To make better use of these tools and allow the integration of future characterization and validation tools, Ex Libris developed a highly scalable framework that uses rule-based decision-making software. In addition, Rosetta contains a workbench designed to deal with the various issues that may arise during the characterization process.

Challenge IV: Existing Infrastructure, Or how not to invent yet another wheel with similar functionality

Most institutions already have an infrastructure in place, whether it is used for digital collections or for cataloguing paper materials. The challenge when building a digital preservation system is triple: first, the system should not attempt to replace all existing repositories and tools in use by the institution. Second, the system should be built to be used for preservation first and not last. Third, the developers should ensure that the system can be integrated with the existing infrastructure and can communicate with the existing environment.

One of the guiding principles when building Rosetta was that it should follow the Ex Libris open architecture policy. The goal was to create a software development kit (SDK) for Rosetta, along with the many Web services and application programming interfaces (APIs). By using these tools, institutions can develop complete applications for ingest, discovery, and more. In addition, the system now includes a plug-in manager that facilitates the use of third-party tools.

Challenge V: The System as a Bottleneck, Or how to ensure that information will not be locked in the system forever

Like other software, a digital preservation system is built in a specific environment and with specific tools and software. The challenge that we faced when designing Rosetta was to ensure that the system itself will not be a preservation bottleneck — in other words, that proprietary Ex Libris elements will not lock in the content forever. Even with the most current technology and tools, there is no way to avoid obsolescence in a few decades at best, or in a few years at worst. From the start, a digital preservation system must include an ‘exit’ strategy to ensure the longevity of the digital content well beyond the system software’s lifetime.

To meet this challenge, the Rosetta permanent storage area was created as the final destination of the files, where they are archived after validation, enrichment, and manual assessment. The permanent storage area holds not only the content files but also an open, easily read and understood XML document containing all the information about the file, including the descriptive and technical metadata, the file’s access rights and provenance events. In fact, the permanent storage area holds a complete replication of all the data used by the system.

The replicated data provides a way for institutions to retain control over their data; should Rosetta become obsolete, institutions will be able to harvest their data from the storage area and reconstruct the entire repository of the preservation system.
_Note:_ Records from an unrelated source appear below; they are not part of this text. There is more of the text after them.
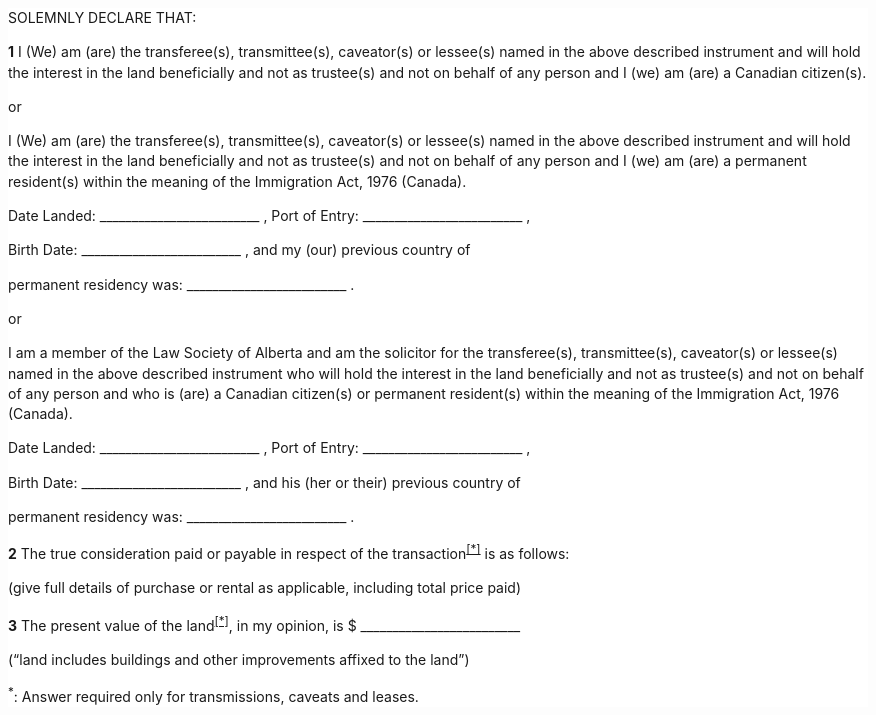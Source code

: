 
SOLEMNLY DECLARE THAT:


**1** I (We) am (are) the transferee(s), transmittee(s), caveator(s) or lessee(s) named in the above described instrument and will hold the interest in the land beneficially and not as trustee(s) and not on behalf of any person and I (we) am (are) a Canadian citizen(s).

or



I (We) am (are) the transferee(s), transmittee(s), caveator(s) or lessee(s) named in the above described instrument and will hold the interest in the land beneficially and not as trustee(s) and not on behalf of any person and I (we) am (are) a permanent resident(s) within the meaning of the Immigration Act, 1976 (Canada).



Date Landed: _________________________ , Port of Entry: _________________________ ,



Birth Date: _________________________ , and my (our) previous country of



permanent residency was: _________________________ .



or



I am a member of the Law Society of Alberta and am the solicitor for the transferee(s), transmittee(s), caveator(s) or lessee(s) named in the above described instrument who will hold the interest in the land beneficially and not as trustee(s) and not on behalf of any person and who is (are) a Canadian citizen(s) or permanent resident(s) within the meaning of the Immigration Act, 1976 (Canada). 



Date Landed: _________________________ , Port of Entry: _________________________ ,



Birth Date: _________________________ , and his (her or their) previous country of



permanent residency was: _________________________ .




**2** The true consideration paid or payable in respect of the transaction<sup><a href='#fn_f1'>[*]</a></sup> is as follows:

(give full details of purchase or rental as applicable, including total price paid)




**3** The present value of the land<sup><a href='#fn_f1'>[*]</a></sup>, in my opinion, is $ _________________________ 

(“land includes buildings and other improvements affixed to the land”)



<a name='fn_f1'><sup>*</sup></a>: Answer required only for transmissions, caveats and leases.<br />
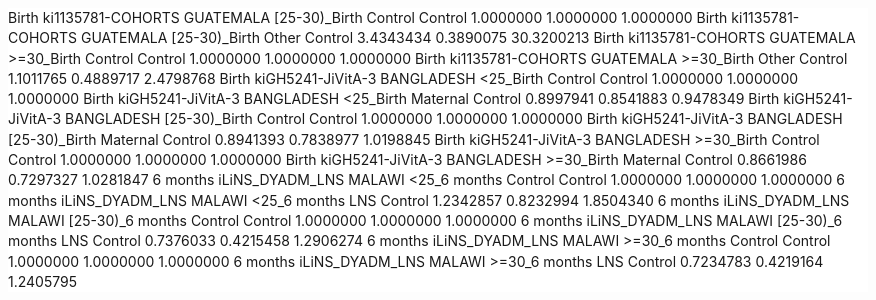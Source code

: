 Birth       ki1135781-COHORTS           GUATEMALA                      [25-30)_Birth       Control              Control           1.0000000   1.0000000    1.0000000
Birth       ki1135781-COHORTS           GUATEMALA                      [25-30)_Birth       Other                Control           3.4343434   0.3890075   30.3200213
Birth       ki1135781-COHORTS           GUATEMALA                      >=30_Birth          Control              Control           1.0000000   1.0000000    1.0000000
Birth       ki1135781-COHORTS           GUATEMALA                      >=30_Birth          Other                Control           1.1011765   0.4889717    2.4798768
Birth       kiGH5241-JiVitA-3           BANGLADESH                     <25_Birth           Control              Control           1.0000000   1.0000000    1.0000000
Birth       kiGH5241-JiVitA-3           BANGLADESH                     <25_Birth           Maternal             Control           0.8997941   0.8541883    0.9478349
Birth       kiGH5241-JiVitA-3           BANGLADESH                     [25-30)_Birth       Control              Control           1.0000000   1.0000000    1.0000000
Birth       kiGH5241-JiVitA-3           BANGLADESH                     [25-30)_Birth       Maternal             Control           0.8941393   0.7838977    1.0198845
Birth       kiGH5241-JiVitA-3           BANGLADESH                     >=30_Birth          Control              Control           1.0000000   1.0000000    1.0000000
Birth       kiGH5241-JiVitA-3           BANGLADESH                     >=30_Birth          Maternal             Control           0.8661986   0.7297327    1.0281847
6 months    iLiNS_DYADM_LNS             MALAWI                         <25_6 months        Control              Control           1.0000000   1.0000000    1.0000000
6 months    iLiNS_DYADM_LNS             MALAWI                         <25_6 months        LNS                  Control           1.2342857   0.8232994    1.8504340
6 months    iLiNS_DYADM_LNS             MALAWI                         [25-30)_6 months    Control              Control           1.0000000   1.0000000    1.0000000
6 months    iLiNS_DYADM_LNS             MALAWI                         [25-30)_6 months    LNS                  Control           0.7376033   0.4215458    1.2906274
6 months    iLiNS_DYADM_LNS             MALAWI                         >=30_6 months       Control              Control           1.0000000   1.0000000    1.0000000
6 months    iLiNS_DYADM_LNS             MALAWI                         >=30_6 months       LNS                  Control           0.7234783   0.4219164    1.2405795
The replication of stored data also acts as a redundant layer that will make a complete restoration of the system possible if a disaster affects the system or its database.

Conclusions

The main challenges of building a preservation system include the following:

  • Defining digital preservation

  • Creating an appropriate data model

  • Characterizing and identifying the digital content

  • Integrating the system with the existing infrastructure

  • Ensuring the longevity of the data and the system

Although these challenges and their solutions were critical when we designed the Rosetta digital preservation system, they represent only a small proportion of the requirements and objectives that we defined for the system. Technology, changing standards, and customer expectations and requests introduced a set of new challenges that needed to be met.

Now in its second major version (version 2.1 was released in November 2010), Ex Libris Rosetta is used at numerous institutions around the world to collect, archive, and preserve their digital collections.